[Records excerpted from a collection]
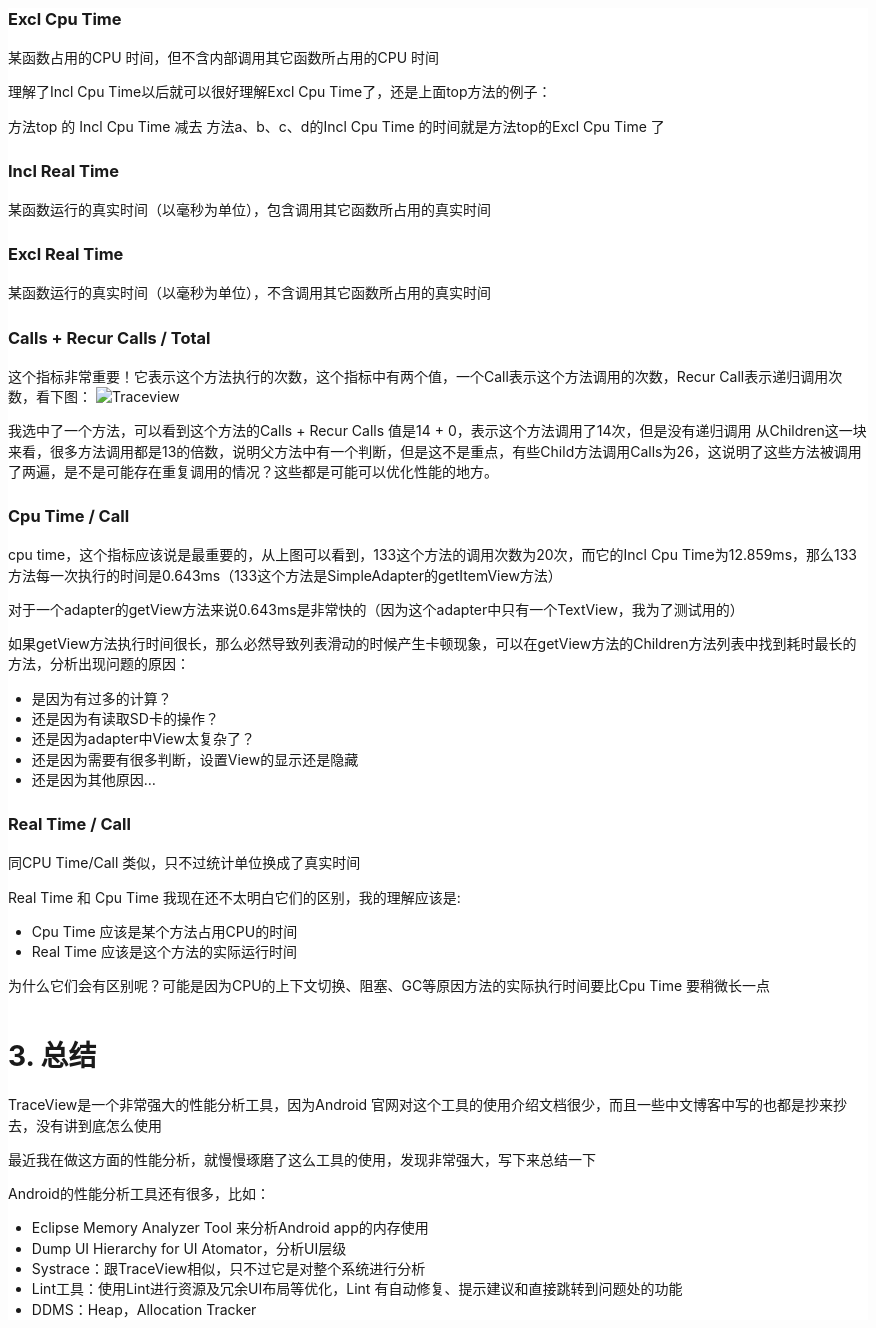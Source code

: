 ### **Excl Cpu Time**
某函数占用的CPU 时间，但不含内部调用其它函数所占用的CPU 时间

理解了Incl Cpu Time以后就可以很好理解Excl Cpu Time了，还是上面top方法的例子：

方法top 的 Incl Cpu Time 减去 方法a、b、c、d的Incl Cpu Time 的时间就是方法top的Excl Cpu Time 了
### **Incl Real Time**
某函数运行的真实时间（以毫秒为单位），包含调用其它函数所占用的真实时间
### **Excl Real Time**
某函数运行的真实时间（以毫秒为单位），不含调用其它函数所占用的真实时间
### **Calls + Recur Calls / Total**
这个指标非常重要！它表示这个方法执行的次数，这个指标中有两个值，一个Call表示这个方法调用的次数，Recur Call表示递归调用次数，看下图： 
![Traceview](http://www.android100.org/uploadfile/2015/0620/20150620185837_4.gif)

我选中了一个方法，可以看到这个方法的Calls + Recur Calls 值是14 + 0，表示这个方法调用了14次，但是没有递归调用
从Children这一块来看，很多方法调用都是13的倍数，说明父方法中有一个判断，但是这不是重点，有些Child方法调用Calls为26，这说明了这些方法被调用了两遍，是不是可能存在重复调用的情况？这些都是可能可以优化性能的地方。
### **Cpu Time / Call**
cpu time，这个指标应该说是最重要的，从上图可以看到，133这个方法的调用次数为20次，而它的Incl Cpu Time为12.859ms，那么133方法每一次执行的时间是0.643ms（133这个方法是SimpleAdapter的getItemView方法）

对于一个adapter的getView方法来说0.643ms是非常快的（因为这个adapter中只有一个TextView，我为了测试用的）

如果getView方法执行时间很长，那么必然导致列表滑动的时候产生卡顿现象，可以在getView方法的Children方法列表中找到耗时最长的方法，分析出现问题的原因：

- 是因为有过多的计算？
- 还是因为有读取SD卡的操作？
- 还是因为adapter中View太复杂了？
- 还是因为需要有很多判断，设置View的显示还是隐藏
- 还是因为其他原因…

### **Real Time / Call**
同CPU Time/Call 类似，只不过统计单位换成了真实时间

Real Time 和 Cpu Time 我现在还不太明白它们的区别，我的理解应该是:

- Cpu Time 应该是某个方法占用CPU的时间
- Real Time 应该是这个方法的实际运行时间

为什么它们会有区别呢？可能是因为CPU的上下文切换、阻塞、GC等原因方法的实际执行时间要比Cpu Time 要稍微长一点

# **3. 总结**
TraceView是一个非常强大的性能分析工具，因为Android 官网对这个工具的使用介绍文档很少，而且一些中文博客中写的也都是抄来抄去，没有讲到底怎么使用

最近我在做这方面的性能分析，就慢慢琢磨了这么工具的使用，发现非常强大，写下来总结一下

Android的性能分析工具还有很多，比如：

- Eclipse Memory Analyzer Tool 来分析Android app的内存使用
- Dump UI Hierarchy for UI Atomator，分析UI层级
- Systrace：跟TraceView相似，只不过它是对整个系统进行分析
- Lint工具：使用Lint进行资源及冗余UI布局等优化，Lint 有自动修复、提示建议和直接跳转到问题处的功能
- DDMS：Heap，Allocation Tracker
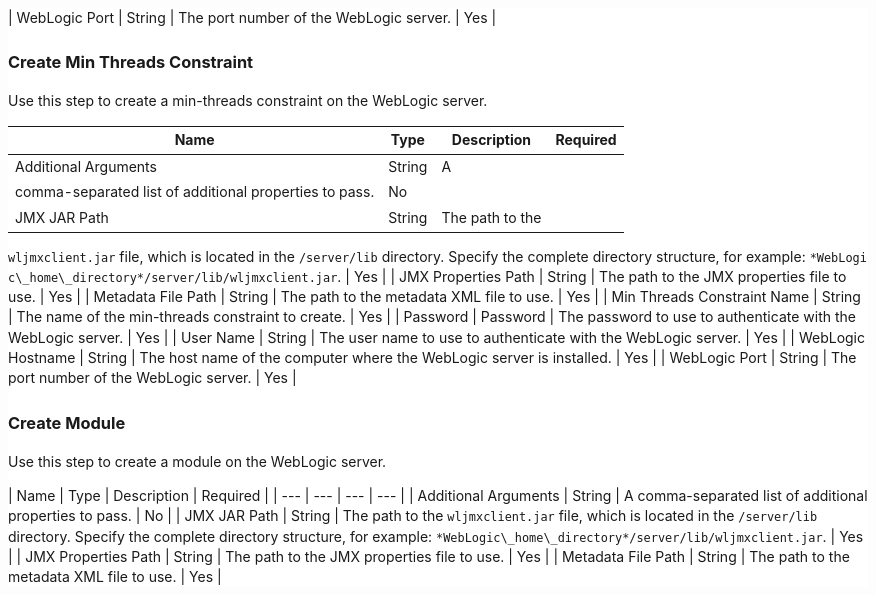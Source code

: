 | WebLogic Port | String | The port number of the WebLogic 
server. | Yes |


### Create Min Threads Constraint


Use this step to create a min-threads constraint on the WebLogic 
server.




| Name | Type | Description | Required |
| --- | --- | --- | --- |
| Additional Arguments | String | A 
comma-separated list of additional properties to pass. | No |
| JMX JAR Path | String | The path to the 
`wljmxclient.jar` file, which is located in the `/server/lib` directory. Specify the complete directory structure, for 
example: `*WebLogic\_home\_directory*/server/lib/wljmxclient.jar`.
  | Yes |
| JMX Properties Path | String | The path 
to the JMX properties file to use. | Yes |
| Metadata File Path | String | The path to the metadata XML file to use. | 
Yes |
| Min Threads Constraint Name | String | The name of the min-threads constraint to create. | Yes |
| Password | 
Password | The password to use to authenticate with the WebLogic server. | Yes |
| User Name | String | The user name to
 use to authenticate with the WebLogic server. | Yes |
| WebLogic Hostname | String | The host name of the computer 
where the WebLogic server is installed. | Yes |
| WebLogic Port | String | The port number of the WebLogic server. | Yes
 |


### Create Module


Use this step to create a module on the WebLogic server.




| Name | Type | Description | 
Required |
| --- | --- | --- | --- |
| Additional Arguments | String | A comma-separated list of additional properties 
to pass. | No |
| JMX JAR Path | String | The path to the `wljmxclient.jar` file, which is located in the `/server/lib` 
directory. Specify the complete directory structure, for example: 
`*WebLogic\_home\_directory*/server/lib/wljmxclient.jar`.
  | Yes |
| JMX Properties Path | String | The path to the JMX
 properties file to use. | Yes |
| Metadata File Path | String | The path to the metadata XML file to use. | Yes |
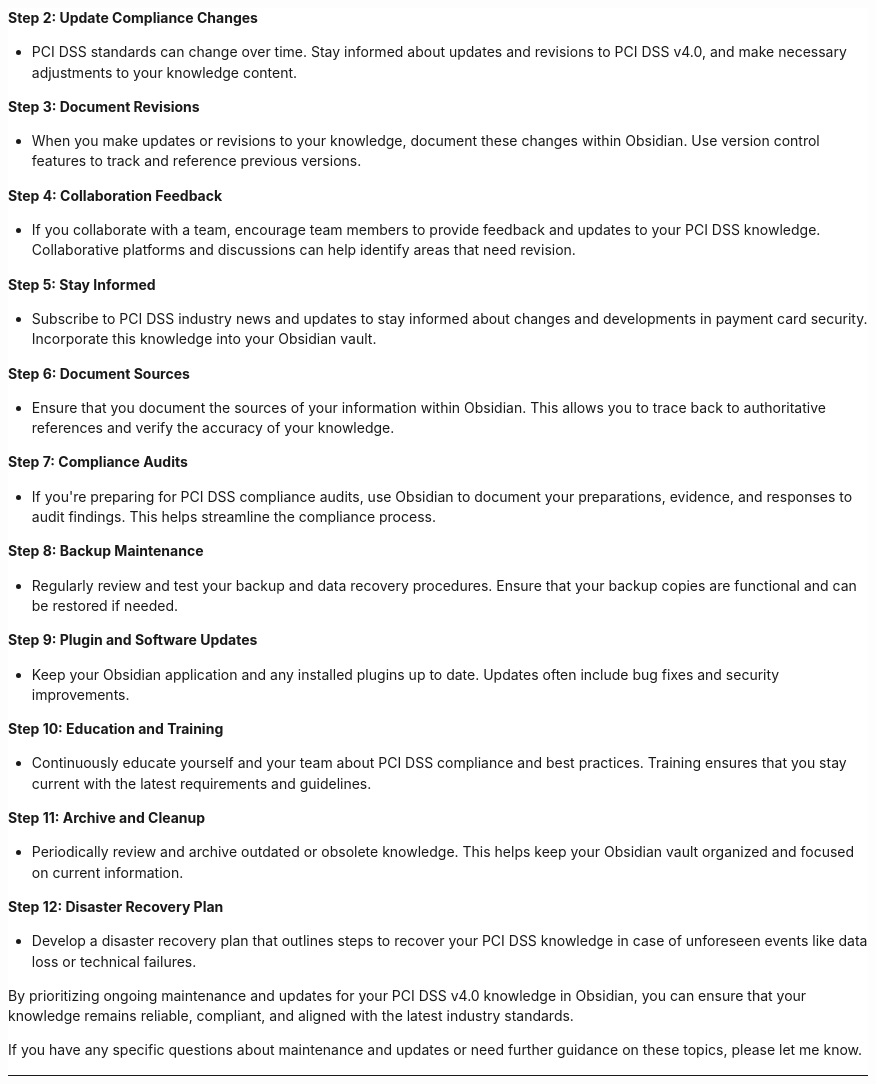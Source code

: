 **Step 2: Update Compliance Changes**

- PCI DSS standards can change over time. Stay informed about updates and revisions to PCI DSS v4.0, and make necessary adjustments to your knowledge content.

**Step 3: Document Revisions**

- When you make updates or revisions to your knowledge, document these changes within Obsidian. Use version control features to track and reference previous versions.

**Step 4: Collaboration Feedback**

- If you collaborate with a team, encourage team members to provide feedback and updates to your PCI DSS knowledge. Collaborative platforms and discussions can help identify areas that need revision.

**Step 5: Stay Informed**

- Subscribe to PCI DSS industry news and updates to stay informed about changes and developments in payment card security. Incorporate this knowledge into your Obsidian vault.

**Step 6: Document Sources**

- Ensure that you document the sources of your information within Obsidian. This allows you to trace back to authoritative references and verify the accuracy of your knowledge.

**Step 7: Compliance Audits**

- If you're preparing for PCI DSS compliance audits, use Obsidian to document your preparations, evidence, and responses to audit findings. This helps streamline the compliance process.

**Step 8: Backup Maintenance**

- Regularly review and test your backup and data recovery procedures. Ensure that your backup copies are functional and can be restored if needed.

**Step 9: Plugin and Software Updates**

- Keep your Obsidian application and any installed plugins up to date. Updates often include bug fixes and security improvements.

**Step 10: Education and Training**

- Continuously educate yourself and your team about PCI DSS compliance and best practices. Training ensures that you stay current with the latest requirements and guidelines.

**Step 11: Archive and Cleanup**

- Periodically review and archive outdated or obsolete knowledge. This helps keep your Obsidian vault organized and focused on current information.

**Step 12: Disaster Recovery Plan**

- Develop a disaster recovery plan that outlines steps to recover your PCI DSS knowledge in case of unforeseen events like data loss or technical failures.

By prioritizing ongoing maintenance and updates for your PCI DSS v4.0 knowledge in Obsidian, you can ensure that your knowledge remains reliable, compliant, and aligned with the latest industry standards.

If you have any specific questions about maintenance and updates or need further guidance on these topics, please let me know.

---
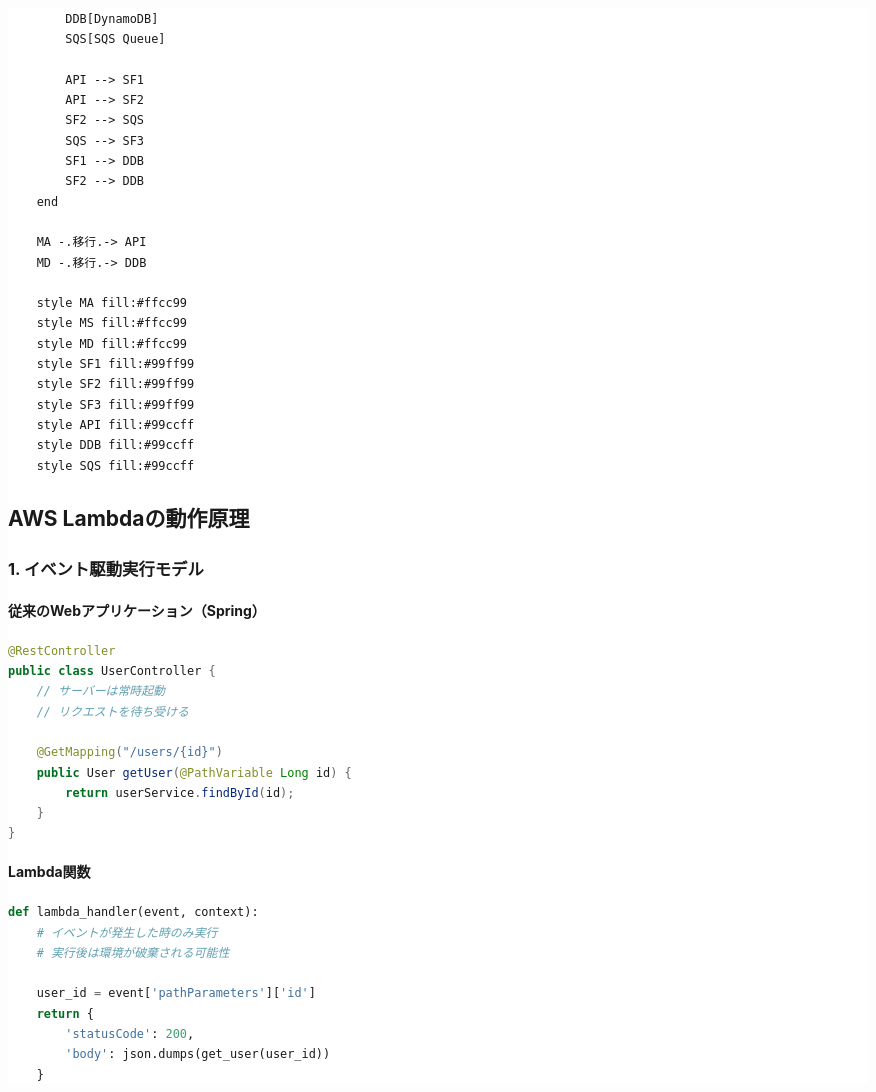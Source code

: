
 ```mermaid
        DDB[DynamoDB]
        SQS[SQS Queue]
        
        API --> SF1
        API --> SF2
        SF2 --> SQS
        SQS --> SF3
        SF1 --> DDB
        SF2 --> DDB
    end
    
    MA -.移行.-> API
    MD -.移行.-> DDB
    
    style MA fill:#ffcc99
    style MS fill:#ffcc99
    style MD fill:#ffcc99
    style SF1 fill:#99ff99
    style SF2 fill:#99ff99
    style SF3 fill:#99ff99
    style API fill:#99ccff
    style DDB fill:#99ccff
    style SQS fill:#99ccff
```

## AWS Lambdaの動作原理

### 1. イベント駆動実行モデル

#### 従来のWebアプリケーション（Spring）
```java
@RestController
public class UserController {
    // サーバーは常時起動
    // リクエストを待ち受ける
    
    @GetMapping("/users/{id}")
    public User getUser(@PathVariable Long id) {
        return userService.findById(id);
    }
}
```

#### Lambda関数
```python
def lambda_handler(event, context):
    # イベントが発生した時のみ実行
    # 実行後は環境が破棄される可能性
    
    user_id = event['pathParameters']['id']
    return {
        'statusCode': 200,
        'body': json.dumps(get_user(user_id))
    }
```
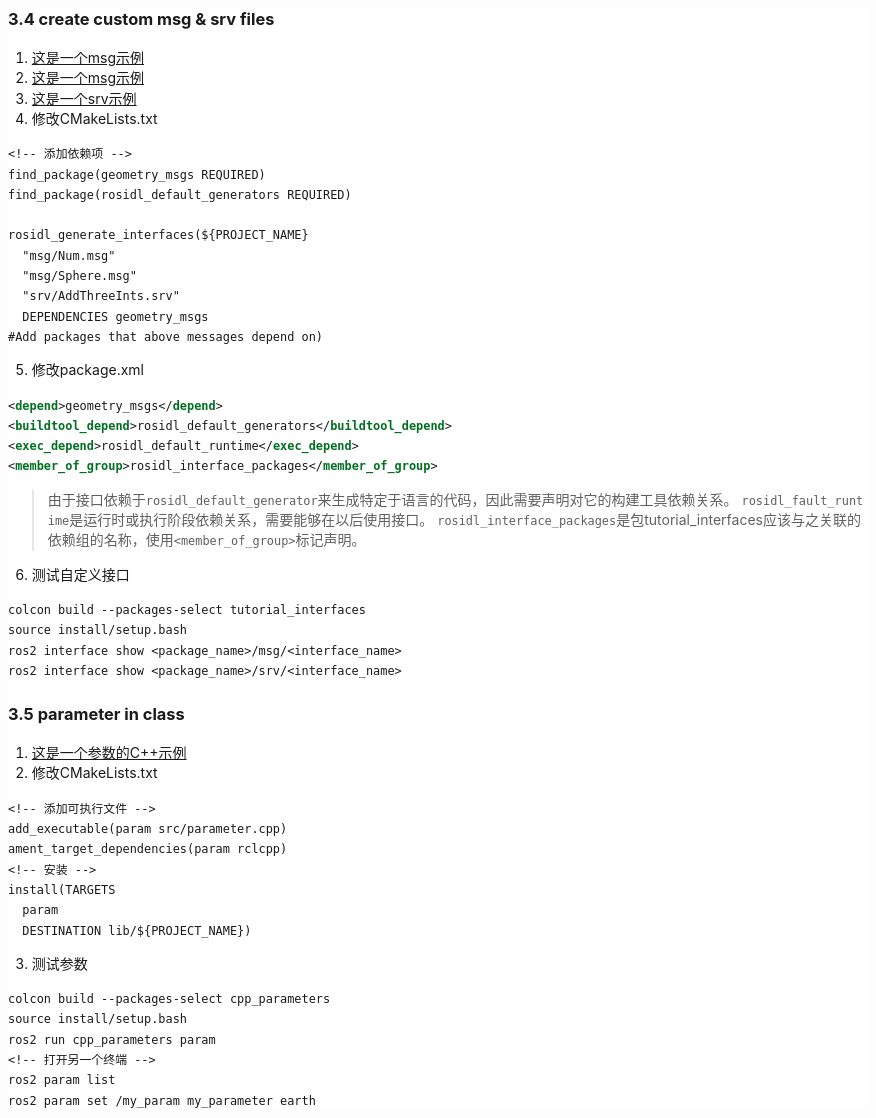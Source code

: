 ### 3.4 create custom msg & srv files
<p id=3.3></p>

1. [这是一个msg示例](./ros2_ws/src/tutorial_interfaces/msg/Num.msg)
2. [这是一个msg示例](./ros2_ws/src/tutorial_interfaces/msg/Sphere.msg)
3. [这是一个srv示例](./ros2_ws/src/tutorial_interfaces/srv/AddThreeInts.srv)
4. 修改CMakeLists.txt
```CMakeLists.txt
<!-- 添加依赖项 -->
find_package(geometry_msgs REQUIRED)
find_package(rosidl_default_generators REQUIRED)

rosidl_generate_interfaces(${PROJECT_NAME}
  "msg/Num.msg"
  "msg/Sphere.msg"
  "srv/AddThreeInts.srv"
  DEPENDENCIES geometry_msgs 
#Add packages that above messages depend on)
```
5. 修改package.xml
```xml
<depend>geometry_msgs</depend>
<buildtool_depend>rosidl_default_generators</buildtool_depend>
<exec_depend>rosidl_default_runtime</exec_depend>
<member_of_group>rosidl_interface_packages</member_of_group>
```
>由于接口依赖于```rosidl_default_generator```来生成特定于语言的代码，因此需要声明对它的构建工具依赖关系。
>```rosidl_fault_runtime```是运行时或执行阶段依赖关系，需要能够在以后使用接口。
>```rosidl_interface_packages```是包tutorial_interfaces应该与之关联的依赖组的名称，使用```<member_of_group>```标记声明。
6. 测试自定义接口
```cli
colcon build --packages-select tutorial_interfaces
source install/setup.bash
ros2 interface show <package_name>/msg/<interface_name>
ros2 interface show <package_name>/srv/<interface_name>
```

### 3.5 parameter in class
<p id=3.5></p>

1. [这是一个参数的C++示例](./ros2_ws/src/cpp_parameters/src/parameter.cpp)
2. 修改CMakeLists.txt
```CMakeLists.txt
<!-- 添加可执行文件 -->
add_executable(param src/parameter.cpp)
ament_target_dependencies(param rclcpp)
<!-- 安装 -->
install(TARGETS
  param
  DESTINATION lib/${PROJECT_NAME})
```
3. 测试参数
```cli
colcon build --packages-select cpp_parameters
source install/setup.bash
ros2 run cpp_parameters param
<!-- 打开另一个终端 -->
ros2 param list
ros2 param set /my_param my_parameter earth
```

Work instruction: Precisely those lines above that run from the line with "- 是因为有过多的计算？" up to and including the line with "comma-separated list of additional properties to" are to be set down, with the pictures omitted.

Solved problem:
- 是因为有过多的计算？
- 还是因为有读取SD卡的操作？
- 还是因为adapter中View太复杂了？
- 还是因为需要有很多判断，设置View的显示还是隐藏
- 还是因为其他原因…

### **Real Time / Call**
同CPU Time/Call 类似，只不过统计单位换成了真实时间

Real Time 和 Cpu Time 我现在还不太明白它们的区别，我的理解应该是:

- Cpu Time 应该是某个方法占用CPU的时间
- Real Time 应该是这个方法的实际运行时间

为什么它们会有区别呢？可能是因为CPU的上下文切换、阻塞、GC等原因方法的实际执行时间要比Cpu Time 要稍微长一点

# **3. 总结**
TraceView是一个非常强大的性能分析工具，因为Android 官网对这个工具的使用介绍文档很少，而且一些中文博客中写的也都是抄来抄去，没有讲到底怎么使用

最近我在做这方面的性能分析，就慢慢琢磨了这么工具的使用，发现非常强大，写下来总结一下

Android的性能分析工具还有很多，比如：

- Eclipse Memory Analyzer Tool 来分析Android app的内存使用
- Dump UI Hierarchy for UI Atomator，分析UI层级
- Systrace：跟TraceView相似，只不过它是对整个系统进行分析
- Lint工具：使用Lint进行资源及冗余UI布局等优化，Lint 有自动修复、提示建议和直接跳转到问题处的功能
- DDMS：Heap，Allocation Tracker
Source code

: | WebLogic Port | String | The port number of the WebLogic 
server. | Yes |


### Create Min Threads Constraint


Use this step to create a min-threads constraint on the WebLogic 
server.




| Name | Type | Description | Required |
| --- | --- | --- | --- |
| Additional Arguments | String | A 
comma-separated list of additional properties to pass. | No |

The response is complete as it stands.